EBV is best known for causing infectious mononucleosis, commonly known as mono — an illness marked by swollen lymph glands, fever, sore throat, and extreme fatigue, which can last for 1-2 months.

But the virus also often causes non-serious infections during childhood, which may not even be diagnosed as Epstein-Barr. Most people are infected with EBV at some point in their lives and the majority experience only mild to no symptoms.

In MS, the immune system launches an inflammatory attack that targets healthy cells in the brain and spinal cord. In recent years, studies have shown that infection with EBV is a potent risk factor for MS, though the reason for this association remains incompletely understood.

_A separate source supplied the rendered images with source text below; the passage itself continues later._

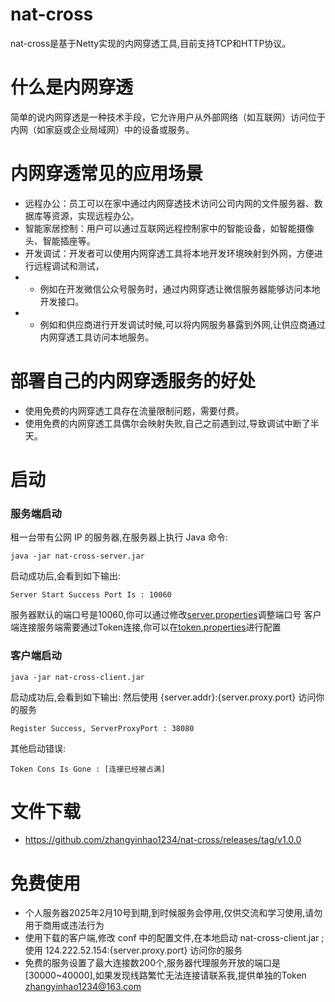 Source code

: # nat-cross
nat-cross是基于Netty实现的内网穿透工具,目前支持TCP和HTTP协议。

# 什么是内网穿透
简单的说内网穿透是一种技术手段，它允许用户从外部网络（如互联网）访问位于内网（如家庭或企业局域网）中的设备或服务。

# 内网穿透常见的应用场景
* 远程办公：员工可以在家中通过内网穿透技术访问公司内网的文件服务器、数据库等资源，实现远程办公。
* 智能家居控制：用户可以通过互联网远程控制家中的智能设备，如智能摄像头、智能插座等。
* 开发调试：开发者可以使用内网穿透工具将本地开发环境映射到外网，方便进行远程调试和测试，
* * 例如在开发微信公众号服务时，通过内网穿透让微信服务器能够访问本地开发接口。
* * 例如和供应商进行开发调试时候,可以将内网服务暴露到外网,让供应商通过内网穿透工具访问本地服务。


# 部署自己的内网穿透服务的好处
* 使用免费的内网穿透工具存在流量限制问题，需要付费。
* 使用免费的内网穿透工具偶尔会映射失败,自己之前遇到过,导致调试中断了半天。

# 启动
### 服务端启动
租一台带有公网 IP 的服务器,在服务器上执行 Java 命令:
```
java -jar nat-cross-server.jar
```
启动成功后,会看到如下输出:
```
Server Start Success Port Is : 10060
```
服务器默认的端口号是10060,你可以通过修改[server.properties](conf%2Fserver.properties)调整端口号
客户端连接服务端需要通过Token连接,你可以在[token.properties](conf%2Ftoken.properties)进行配置

### 客户端启动
```
java -jar nat-cross-client.jar
```
启动成功后,会看到如下输出: 然后使用 {server.addr}:{server.proxy.port} 访问你的服务
```
Register Success, ServerProxyPort : 38080 
```

其他启动错误:
```
Token Cons Is Gone : [连接已经被占满]
```

# 文件下载
* https://github.com/zhangyinhao1234/nat-cross/releases/tag/v1.0.0

# 免费使用
* 个人服务器2025年2月10号到期,到时候服务会停用,仅供交流和学习使用,请勿用于商用或违法行为
* 使用下载的客户端,修改 conf 中的配置文件,在本地启动 nat-cross-client.jar ;使用 124.222.52.154:{server.proxy.port} 访问你的服务
* 免费的服务设置了最大连接数200个,服务器代理服务开放的端口是[30000~40000],如果发现线路繁忙无法连接请联系我,提供单独的Token zhangyinhao1234@163.com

One probable idea is that, when the immune system tries to fight off the EBV virus, it may accidentally end up targeting brain cells. This phenomenon, in which an antibody targets more than one different molecule, is known as cross-reactivity.

Consistent with that idea, another study published last year showed that an EBV protein called EBNA1 has a similar structure to a brain protein called GlialCAM. When immune cells make antibodies targeting the EBV protein, they sometimes also will stick to the structurally similar GlialCAM protein, triggering an immune attack against healthy brain cells carrying the protein.

Structural studies have suggested that, in addition to GlialCAM, the EBV protein EBNA1 also has a similar shape to another brain protein called CRYAB. This protein is found mostly in oligodendrocytes — specialized cells in the brain and spinal cord responsible for making myelin, the fatty covering around nerve fibers that is damaged in MS.

To learn more, researchers now tested the idea that cross-reactivity between CRYAB and EBNA1 also might also play a role in MS.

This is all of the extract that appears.